Abbiamo raccolto tre quesiti che ci permettono di approfondire il rapporto tra dimissioni e reddito di cittadinanza o, più propriamente, i casi in cui il sussidio può essere riconosciuto ugualmente in via eccezionale e quando invece, stando alle regole generali, viene negato.

Le dimissioni di un familiare non negano il reddito di cittadinanza a tutti i componenti del nucleo

Salve mi chiamo Giorgio C. e scrivo dalla provincia di Roma. Ho fatto domanda per il reddito di cittadinanza ma ora mi sorge un dubbio: mio figlio ventenne si è dimesso qualche mese fa e ora lavora saltuariamente come lavapiatti a Londra dove si è recato per imparare l’inglese. Rischio di rientrare nel 25% delle domande rifiutate per questo?

La formulazione originaria sul tema dimissioni e reddito di cittadinanza era molto rigida: la legge infatti escludeva per 12 mesi dal Reddito di cittadinanza l’intero nucleo familiare di chi avesse presentato dimissioni volontarie dall’azienda.

Con la recente approvazione dell’emendamento panstellato, invece, l’esclusione dal RdC riguarderà esclusivamente chi si è dimesso e non anche gli altri componenti della sua famiglia.

Dimissioni per giusta causa: resta il diritto al reddito di cittadinanza

Salve, vengo da un’esperienza lavorativa d’inferno. Dopo la maternità a rischio e il parto (per fortuna andato bene), sono rientrata a lavoro ma il mio datore mi ha fatto scontare quello che, a suo avviso, era stato un abuso del mio diritto mediante mobbing e demansionamento. Ho quindi dato dimissioni per giusta causa: ho diritto al reddito di cittadinanza?

Qualora il lavoratore presenti dimissioni per giusta causa, questa scelta non avrà alcuna influenza di decadenza del diritto sul diritto a percepire il Reddito di Cittadinanza. Il sussidio, infatti, potrà essere riconosciuto ed erogato (a condizione ovviamente che il richiedente soddisfi anche gli altri requisiti).
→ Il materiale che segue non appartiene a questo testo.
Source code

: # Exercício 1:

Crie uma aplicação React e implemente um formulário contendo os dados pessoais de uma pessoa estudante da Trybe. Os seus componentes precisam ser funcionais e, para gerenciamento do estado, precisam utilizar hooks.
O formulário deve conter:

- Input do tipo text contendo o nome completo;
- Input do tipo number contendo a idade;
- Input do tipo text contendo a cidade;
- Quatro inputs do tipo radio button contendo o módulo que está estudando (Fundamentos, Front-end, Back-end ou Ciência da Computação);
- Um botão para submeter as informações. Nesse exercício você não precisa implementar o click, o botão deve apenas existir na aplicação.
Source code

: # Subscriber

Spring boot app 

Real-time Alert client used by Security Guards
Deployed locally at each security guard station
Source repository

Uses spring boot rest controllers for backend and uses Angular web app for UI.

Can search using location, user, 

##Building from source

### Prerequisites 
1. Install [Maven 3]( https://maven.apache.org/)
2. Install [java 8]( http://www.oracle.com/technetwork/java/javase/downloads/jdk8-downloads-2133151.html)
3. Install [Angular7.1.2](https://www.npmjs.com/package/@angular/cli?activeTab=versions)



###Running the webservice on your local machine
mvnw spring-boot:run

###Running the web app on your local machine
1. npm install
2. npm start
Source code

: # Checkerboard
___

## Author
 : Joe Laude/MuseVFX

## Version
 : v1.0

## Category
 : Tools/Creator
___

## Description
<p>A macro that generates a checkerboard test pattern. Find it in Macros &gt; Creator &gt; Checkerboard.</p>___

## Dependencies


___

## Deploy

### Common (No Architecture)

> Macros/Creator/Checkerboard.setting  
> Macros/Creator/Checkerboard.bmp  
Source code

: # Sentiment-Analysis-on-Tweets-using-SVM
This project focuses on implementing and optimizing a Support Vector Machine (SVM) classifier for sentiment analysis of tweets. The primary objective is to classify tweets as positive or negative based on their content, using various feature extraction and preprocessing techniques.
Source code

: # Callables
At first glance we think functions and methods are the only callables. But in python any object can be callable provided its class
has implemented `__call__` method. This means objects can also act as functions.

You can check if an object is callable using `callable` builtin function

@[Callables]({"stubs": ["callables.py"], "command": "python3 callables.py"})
Dimissioni per giusta causa:

  • mancato pagamento dello stipendio da più di 3 mensilità, molestie sul lavoro, mobbing, stalking, ecc…;
  • dimissioni entro il compimento del primo anno del proprio figlio;
  • richiesta di trasferimento ad altra sede della stessa azienda più distante dalla residenza o raggiungibile con almento 80 minuti di spostamenti usando i trasporti pubblici. In questo ultimo caso peraltro bisogna anche considerare che il decreto del RdC prevede che la terza offerta di lavoro, non rifiutabile, potrà arrivare da tutta Italia. Il rischio, in altre parole, è quello di lasciare un lavoro e poi essere costretti ad accettarne un altro più lontano!

 

Dimissioni negli ultimi dodici mesi ma non nell’ultimo lavoro: si ha diritto al reddito di cittadinanza?

“Salve vorrei sapere se avrò diritto al reddito di cittadinanza. Lo scorso agosto sono stato assunto con un contratto di un mese, ma dopo dieci giorni mi sono dimesso perché ho trovato un altro lavoro con contratto a tempo indeterminato, ma dopo circa un mese e mezzo mi sono dimesso e ho trovato un altro lavoro con contratto di un mese, ma anche qui dopo una settimana mi sono dimesso. Ovviamente queste dimissioni non sono avvenute per scarsa voglia di lavorare, ma per problemi seri alla colonna vertebrale (riconosciuta una invalidità con appena il 35%)e comunque io in quei mesi non sapevo di queste regole sulle dimissioni volontarie. Intanto a febbraio ho trovato un altro lavoro con contratto di un mese e che si è concluso il 31 marzo (questa volta senza essermi dimesso). Il caf mi ha detto che conta l ultimo rapporto di lavoro, quindi secondo voi avrei diritto?. Ho tutti i requisiti del caso : due bambini, abitiamo in fitto, automobile comprata nel 1998, zero proprietà, Isee di circa 4500 € ecc”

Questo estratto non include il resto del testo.